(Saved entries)
----------------------------------------

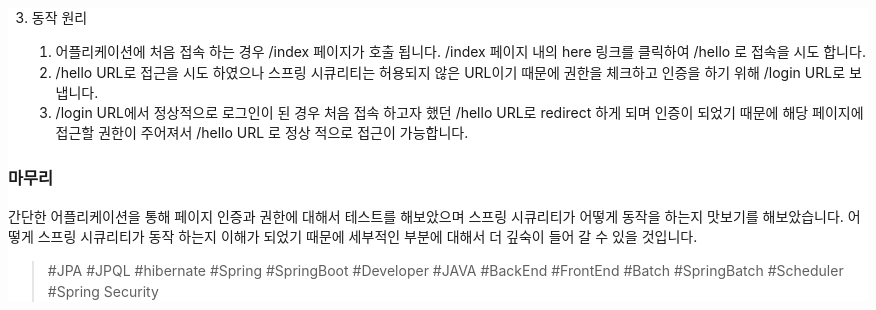 3) 동작 원리

    1) 어플리케이션에 처음 접속 하는 경우 /index 페이지가 호출 됩니다. /index 페이지 내의 here 링크를 클릭하여 /hello 로 접속을 시도 합니다.
    2) /hello URL로 접근을 시도 하였으나 스프링 시큐리티는 허용되지 않은 URL이기 때문에 권한을 체크하고 인증을 하기 위해 /login URL로 보냅니다.
    3) /login URL에서 정상적으로 로그인이 된 경우 처음 접속 하고자 했던 /hello URL로 redirect 하게 되며 인증이 되었기 때문에 해당 페이지에 접근할 권한이 주어져서 
       /hello URL 로 정상 적으로 접근이 가능합니다.
   
### 마무리

간단한 어플리케이션을 통해 페이지 인증과 권한에 대해서 테스트를 해보았으며 스프링 시큐리티가 어떻게 동작을 하는지 맛보기를 해보았습니다. 
어떻게 스프링 시큐리티가 동작 하는지 이해가 되었기 때문에 세부적인 부분에 대해서 더 깊숙이 들어 갈 수 있을 것입니다.
   
> #JPA #JPQL #hibernate #Spring #SpringBoot #Developer #JAVA #BackEnd #FrontEnd #Batch #SpringBatch
> #Scheduler #Spring Security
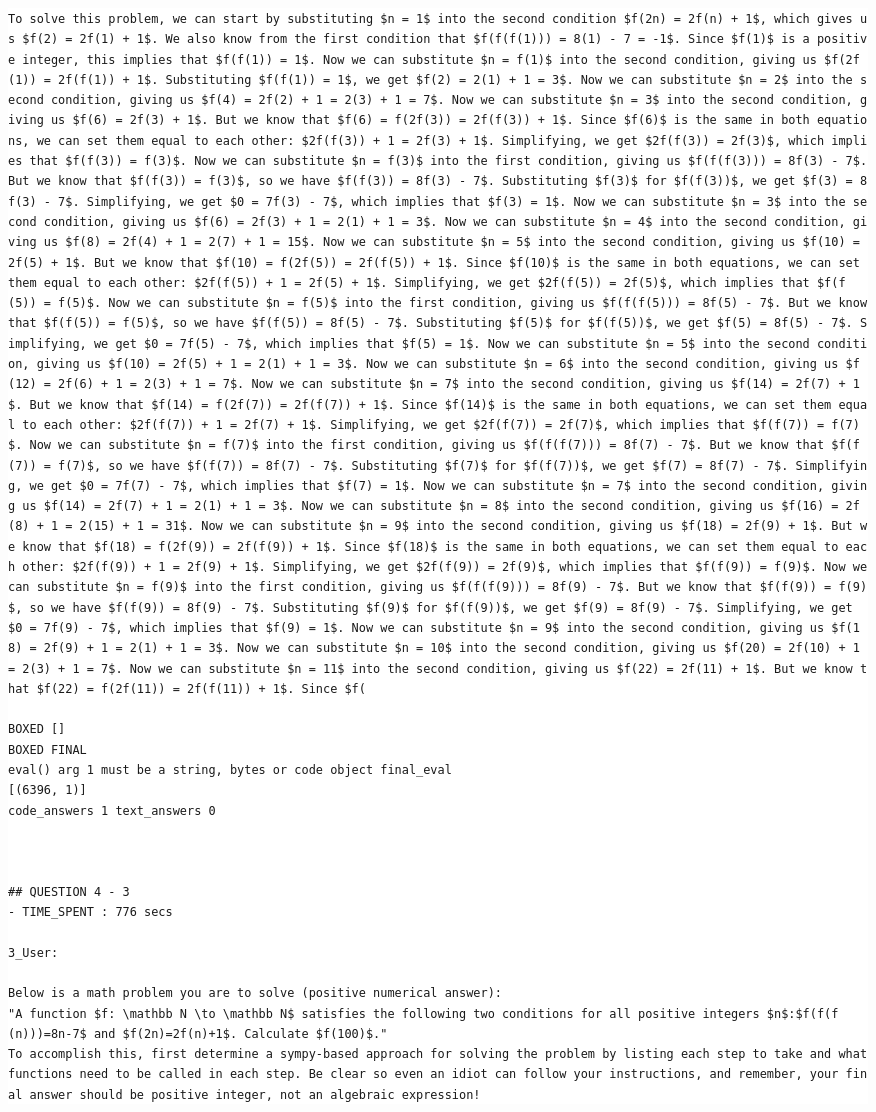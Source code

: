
 ```output
To solve this problem, we can start by substituting $n = 1$ into the second condition $f(2n) = 2f(n) + 1$, which gives us $f(2) = 2f(1) + 1$. We also know from the first condition that $f(f(f(1))) = 8(1) - 7 = -1$. Since $f(1)$ is a positive integer, this implies that $f(f(1)) = 1$. Now we can substitute $n = f(1)$ into the second condition, giving us $f(2f(1)) = 2f(f(1)) + 1$. Substituting $f(f(1)) = 1$, we get $f(2) = 2(1) + 1 = 3$. Now we can substitute $n = 2$ into the second condition, giving us $f(4) = 2f(2) + 1 = 2(3) + 1 = 7$. Now we can substitute $n = 3$ into the second condition, giving us $f(6) = 2f(3) + 1$. But we know that $f(6) = f(2f(3)) = 2f(f(3)) + 1$. Since $f(6)$ is the same in both equations, we can set them equal to each other: $2f(f(3)) + 1 = 2f(3) + 1$. Simplifying, we get $2f(f(3)) = 2f(3)$, which implies that $f(f(3)) = f(3)$. Now we can substitute $n = f(3)$ into the first condition, giving us $f(f(f(3))) = 8f(3) - 7$. But we know that $f(f(3)) = f(3)$, so we have $f(f(3)) = 8f(3) - 7$. Substituting $f(3)$ for $f(f(3))$, we get $f(3) = 8f(3) - 7$. Simplifying, we get $0 = 7f(3) - 7$, which implies that $f(3) = 1$. Now we can substitute $n = 3$ into the second condition, giving us $f(6) = 2f(3) + 1 = 2(1) + 1 = 3$. Now we can substitute $n = 4$ into the second condition, giving us $f(8) = 2f(4) + 1 = 2(7) + 1 = 15$. Now we can substitute $n = 5$ into the second condition, giving us $f(10) = 2f(5) + 1$. But we know that $f(10) = f(2f(5)) = 2f(f(5)) + 1$. Since $f(10)$ is the same in both equations, we can set them equal to each other: $2f(f(5)) + 1 = 2f(5) + 1$. Simplifying, we get $2f(f(5)) = 2f(5)$, which implies that $f(f(5)) = f(5)$. Now we can substitute $n = f(5)$ into the first condition, giving us $f(f(f(5))) = 8f(5) - 7$. But we know that $f(f(5)) = f(5)$, so we have $f(f(5)) = 8f(5) - 7$. Substituting $f(5)$ for $f(f(5))$, we get $f(5) = 8f(5) - 7$. Simplifying, we get $0 = 7f(5) - 7$, which implies that $f(5) = 1$. Now we can substitute $n = 5$ into the second condition, giving us $f(10) = 2f(5) + 1 = 2(1) + 1 = 3$. Now we can substitute $n = 6$ into the second condition, giving us $f(12) = 2f(6) + 1 = 2(3) + 1 = 7$. Now we can substitute $n = 7$ into the second condition, giving us $f(14) = 2f(7) + 1$. But we know that $f(14) = f(2f(7)) = 2f(f(7)) + 1$. Since $f(14)$ is the same in both equations, we can set them equal to each other: $2f(f(7)) + 1 = 2f(7) + 1$. Simplifying, we get $2f(f(7)) = 2f(7)$, which implies that $f(f(7)) = f(7)$. Now we can substitute $n = f(7)$ into the first condition, giving us $f(f(f(7))) = 8f(7) - 7$. But we know that $f(f(7)) = f(7)$, so we have $f(f(7)) = 8f(7) - 7$. Substituting $f(7)$ for $f(f(7))$, we get $f(7) = 8f(7) - 7$. Simplifying, we get $0 = 7f(7) - 7$, which implies that $f(7) = 1$. Now we can substitute $n = 7$ into the second condition, giving us $f(14) = 2f(7) + 1 = 2(1) + 1 = 3$. Now we can substitute $n = 8$ into the second condition, giving us $f(16) = 2f(8) + 1 = 2(15) + 1 = 31$. Now we can substitute $n = 9$ into the second condition, giving us $f(18) = 2f(9) + 1$. But we know that $f(18) = f(2f(9)) = 2f(f(9)) + 1$. Since $f(18)$ is the same in both equations, we can set them equal to each other: $2f(f(9)) + 1 = 2f(9) + 1$. Simplifying, we get $2f(f(9)) = 2f(9)$, which implies that $f(f(9)) = f(9)$. Now we can substitute $n = f(9)$ into the first condition, giving us $f(f(f(9))) = 8f(9) - 7$. But we know that $f(f(9)) = f(9)$, so we have $f(f(9)) = 8f(9) - 7$. Substituting $f(9)$ for $f(f(9))$, we get $f(9) = 8f(9) - 7$. Simplifying, we get $0 = 7f(9) - 7$, which implies that $f(9) = 1$. Now we can substitute $n = 9$ into the second condition, giving us $f(18) = 2f(9) + 1 = 2(1) + 1 = 3$. Now we can substitute $n = 10$ into the second condition, giving us $f(20) = 2f(10) + 1 = 2(3) + 1 = 7$. Now we can substitute $n = 11$ into the second condition, giving us $f(22) = 2f(11) + 1$. But we know that $f(22) = f(2f(11)) = 2f(f(11)) + 1$. Since $f(

BOXED []
BOXED FINAL 
eval() arg 1 must be a string, bytes or code object final_eval
[(6396, 1)]
code_answers 1 text_answers 0



## QUESTION 4 - 3 
- TIME_SPENT : 776 secs

3_User:

Below is a math problem you are to solve (positive numerical answer):
"A function $f: \mathbb N \to \mathbb N$ satisfies the following two conditions for all positive integers $n$:$f(f(f(n)))=8n-7$ and $f(2n)=2f(n)+1$. Calculate $f(100)$."
To accomplish this, first determine a sympy-based approach for solving the problem by listing each step to take and what functions need to be called in each step. Be clear so even an idiot can follow your instructions, and remember, your final answer should be positive integer, not an algebraic expression!
```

----------------------------------------

Return each record above as it stands. Pictures stay out.

 3) 동작 원리

    1) 어플리케이션에 처음 접속 하는 경우 /index 페이지가 호출 됩니다. /index 페이지 내의 here 링크를 클릭하여 /hello 로 접속을 시도 합니다.
    2) /hello URL로 접근을 시도 하였으나 스프링 시큐리티는 허용되지 않은 URL이기 때문에 권한을 체크하고 인증을 하기 위해 /login URL로 보냅니다.
    3) /login URL에서 정상적으로 로그인이 된 경우 처음 접속 하고자 했던 /hello URL로 redirect 하게 되며 인증이 되었기 때문에 해당 페이지에 접근할 권한이 주어져서 
       /hello URL 로 정상 적으로 접근이 가능합니다.
   
### 마무리

간단한 어플리케이션을 통해 페이지 인증과 권한에 대해서 테스트를 해보았으며 스프링 시큐리티가 어떻게 동작을 하는지 맛보기를 해보았습니다. 
어떻게 스프링 시큐리티가 동작 하는지 이해가 되었기 때문에 세부적인 부분에 대해서 더 깊숙이 들어 갈 수 있을 것입니다.
   
> #JPA #JPQL #hibernate #Spring #SpringBoot #Developer #JAVA #BackEnd #FrontEnd #Batch #SpringBatch
> #Scheduler #Spring Security
Source code

:
 ```output
To solve this problem, we can start by substituting $n = 1$ into the second condition $f(2n) = 2f(n) + 1$, which gives us $f(2) = 2f(1) + 1$. We also know from the first condition that $f(f(f(1))) = 8(1) - 7 = -1$. Since $f(1)$ is a positive integer, this implies that $f(f(1)) = 1$. Now we can substitute $n = f(1)$ into the second condition, giving us $f(2f(1)) = 2f(f(1)) + 1$. Substituting $f(f(1)) = 1$, we get $f(2) = 2(1) + 1 = 3$. Now we can substitute $n = 2$ into the second condition, giving us $f(4) = 2f(2) + 1 = 2(3) + 1 = 7$. Now we can substitute $n = 3$ into the second condition, giving us $f(6) = 2f(3) + 1$. But we know that $f(6) = f(2f(3)) = 2f(f(3)) + 1$. Since $f(6)$ is the same in both equations, we can set them equal to each other: $2f(f(3)) + 1 = 2f(3) + 1$. Simplifying, we get $2f(f(3)) = 2f(3)$, which implies that $f(f(3)) = f(3)$. Now we can substitute $n = f(3)$ into the first condition, giving us $f(f(f(3))) = 8f(3) - 7$. But we know that $f(f(3)) = f(3)$, so we have $f(f(3)) = 8f(3) - 7$. Substituting $f(3)$ for $f(f(3))$, we get $f(3) = 8f(3) - 7$. Simplifying, we get $0 = 7f(3) - 7$, which implies that $f(3) = 1$. Now we can substitute $n = 3$ into the second condition, giving us $f(6) = 2f(3) + 1 = 2(1) + 1 = 3$. Now we can substitute $n = 4$ into the second condition, giving us $f(8) = 2f(4) + 1 = 2(7) + 1 = 15$. Now we can substitute $n = 5$ into the second condition, giving us $f(10) = 2f(5) + 1$. But we know that $f(10) = f(2f(5)) = 2f(f(5)) + 1$. Since $f(10)$ is the same in both equations, we can set them equal to each other: $2f(f(5)) + 1 = 2f(5) + 1$. Simplifying, we get $2f(f(5)) = 2f(5)$, which implies that $f(f(5)) = f(5)$. Now we can substitute $n = f(5)$ into the first condition, giving us $f(f(f(5))) = 8f(5) - 7$. But we know that $f(f(5)) = f(5)$, so we have $f(f(5)) = 8f(5) - 7$. Substituting $f(5)$ for $f(f(5))$, we get $f(5) = 8f(5) - 7$. Simplifying, we get $0 = 7f(5) - 7$, which implies that $f(5) = 1$. Now we can substitute $n = 5$ into the second condition, giving us $f(10) = 2f(5) + 1 = 2(1) + 1 = 3$. Now we can substitute $n = 6$ into the second condition, giving us $f(12) = 2f(6) + 1 = 2(3) + 1 = 7$. Now we can substitute $n = 7$ into the second condition, giving us $f(14) = 2f(7) + 1$. But we know that $f(14) = f(2f(7)) = 2f(f(7)) + 1$. Since $f(14)$ is the same in both equations, we can set them equal to each other: $2f(f(7)) + 1 = 2f(7) + 1$. Simplifying, we get $2f(f(7)) = 2f(7)$, which implies that $f(f(7)) = f(7)$. Now we can substitute $n = f(7)$ into the first condition, giving us $f(f(f(7))) = 8f(7) - 7$. But we know that $f(f(7)) = f(7)$, so we have $f(f(7)) = 8f(7) - 7$. Substituting $f(7)$ for $f(f(7))$, we get $f(7) = 8f(7) - 7$. Simplifying, we get $0 = 7f(7) - 7$, which implies that $f(7) = 1$. Now we can substitute $n = 7$ into the second condition, giving us $f(14) = 2f(7) + 1 = 2(1) + 1 = 3$. Now we can substitute $n = 8$ into the second condition, giving us $f(16) = 2f(8) + 1 = 2(15) + 1 = 31$. Now we can substitute $n = 9$ into the second condition, giving us $f(18) = 2f(9) + 1$. But we know that $f(18) = f(2f(9)) = 2f(f(9)) + 1$. Since $f(18)$ is the same in both equations, we can set them equal to each other: $2f(f(9)) + 1 = 2f(9) + 1$. Simplifying, we get $2f(f(9)) = 2f(9)$, which implies that $f(f(9)) = f(9)$. Now we can substitute $n = f(9)$ into the first condition, giving us $f(f(f(9))) = 8f(9) - 7$. But we know that $f(f(9)) = f(9)$, so we have $f(f(9)) = 8f(9) - 7$. Substituting $f(9)$ for $f(f(9))$, we get $f(9) = 8f(9) - 7$. Simplifying, we get $0 = 7f(9) - 7$, which implies that $f(9) = 1$. Now we can substitute $n = 9$ into the second condition, giving us $f(18) = 2f(9) + 1 = 2(1) + 1 = 3$. Now we can substitute $n = 10$ into the second condition, giving us $f(20) = 2f(10) + 1 = 2(3) + 1 = 7$. Now we can substitute $n = 11$ into the second condition, giving us $f(22) = 2f(11) + 1$. But we know that $f(22) = f(2f(11)) = 2f(f(11)) + 1$. Since $f(

BOXED []
BOXED FINAL 
eval() arg 1 must be a string, bytes or code object final_eval
[(6396, 1)]
code_answers 1 text_answers 0



## QUESTION 4 - 3 
- TIME_SPENT : 776 secs

3_User:

Below is a math problem you are to solve (positive numerical answer):
"A function $f: \mathbb N \to \mathbb N$ satisfies the following two conditions for all positive integers $n$:$f(f(f(n)))=8n-7$ and $f(2n)=2f(n)+1$. Calculate $f(100)$."
To accomplish this, first determine a sympy-based approach for solving the problem by listing each step to take and what functions need to be called in each step. Be clear so even an idiot can follow your instructions, and remember, your final answer should be positive integer, not an algebraic expression!
```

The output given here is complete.